About

"Good philosophy must exist, if for no other reason, because bad philosophy needs to be answered." - C.S. Lewis - The Weight of Glory and Other Addresses

About Me

I am a Christian, husband, father, apologist, and writer. My wife and I have been married for 16 years. We are doing our best to raise two young boys, ages 7 and 8. We currently live in southwestern Missouri. My educational background includes undergraduate studies at Michigan State University and graduate studies at Southern Evangelical Seminary. I also volunteer for gotquestions ministries, where I regularly answer questions on matters of biblical interpretation, philosophy, Christian ethics, apologetics, and church ministry.

Currently, I am a member of TEAM, a ministry of Southern Evangelical Seminary. I am available to speak at church events, conferences, and via online methods (Facebook Live, Google Hangout, etc.). Please contact me HERE.



Why this blog?

I started this mostly because I enjoy writing and discussing matters of faith and philosophy, as well as tangential subjects. I am especially passionate about communicating the deep truths uncovered by good philosophy and trying to refute the errors of bad philosophy. I follow closely in the scholastic tradition of Thomas Aquinas (though, I still consider myself a novice Thomist). From a theological standpoint, I affirm the Baptist Faith and Message, the Chicago Statement, and the Nashville Statement.

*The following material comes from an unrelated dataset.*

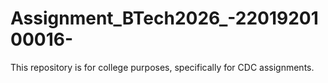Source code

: # Assignment_BTech2026_-2201920100016-
This repository is for college purposes, specifically for CDC assignments.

Depending on who you ask, Philosophy is boring, intimidating, or useless. But ideas have consequences. Everybody does philosophy, the only question is how well. Inquiries on the existence and nature of God, morality, miracles, and so forth are highly important and have great practical relevance. The result of bad thinking on these subjects is tragic.

My hope is that certain nuances will distinguish this blog from others that touch on similar subject matter. I submit that the antidote to bad philosophy is largely found in the Thomist (and by consequence Aristotelian) philosophical and classical theist tradition. And I will attempt to apply this antidote to contemporary/popular issues and questions about God and the nature of reality. More focus will be on issues within the context of what Aquinas called the "preambles of faith." The writing here will not be overly technical. I hope that it is accessible and useful to readers of varying educational and cultural backgrounds.